On 24 March 1952, the Melbourne City Council agreed that the federal government should cover 50% of the cost of making the Carlton stadium available as the primary venue, while the Victorian state government and the Melbourne City Council would cover 25% each.

The proposed stadium was to have a capacity of 125,000. As part of its construction, the Gardner Stand at Princes Park would be demolished.

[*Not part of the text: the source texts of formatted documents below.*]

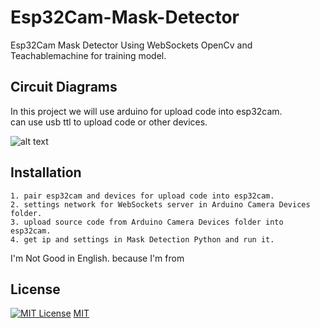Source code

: # Esp32Cam-Mask-Detector
Esp32Cam Mask Detector Using WebSockets OpenCv and Teachablemachine for training model.


## Circuit Diagrams
In this project we will use arduino for upload code into esp32cam.                     
can use usb ttl to upload code or other devices.

![alt text](https://cdn.discordapp.com/attachments/878465279628308571/1017243715275870329/Screenshot_2022-09-08_082053.png)

## Installation
    1. pair esp32cam and devices for upload code into esp32cam.
    2. settings network for WebSockets server in Arduino Camera Devices folder.
    3. upload source code from Arduino Camera Devices folder into esp32cam.
    4. get ip and settings in Mask Detection Python and run it.

I'm Not Good in English. because I'm from 

## License
[![MIT License](https://img.shields.io/badge/License-MIT-green.svg)](https://choosealicense.com/licenses/mit/)
[MIT](https://choosealicense.com/licenses/mit/)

The Carlton Football Club also began preparations to move its home matches from Princes Park to Coburg City Oval in the months leading up to the Olympic Games' opening ceremony on 22 November 1956. At this time, the cost of construction was estimated to be .

In April 1952, The Argus reported that Victorian Football League (VFL) finals matches "may be played" at Carlton Olympic Stadium, with the VFL also considering moving its administrative offices to the new stadium after 1956.

Victorian premier John Cain opposed the construction of a new stadium, believing that the cost was too expensive. On 14 January 1953 (one day before construction was scheduled to begin), he ordered work on the stadium to stop, saying he was "extremely worried about Victoria's financial position".

At a conference of the Olympics organising committee on 2 February 1953, all relevant parties – excluding Cain – supported the construction of the new stadium. However, after Cain declared that no state government funding would be made available if the Games were to be based in Princes Park, the committee agreed to make the MCG the primary venue.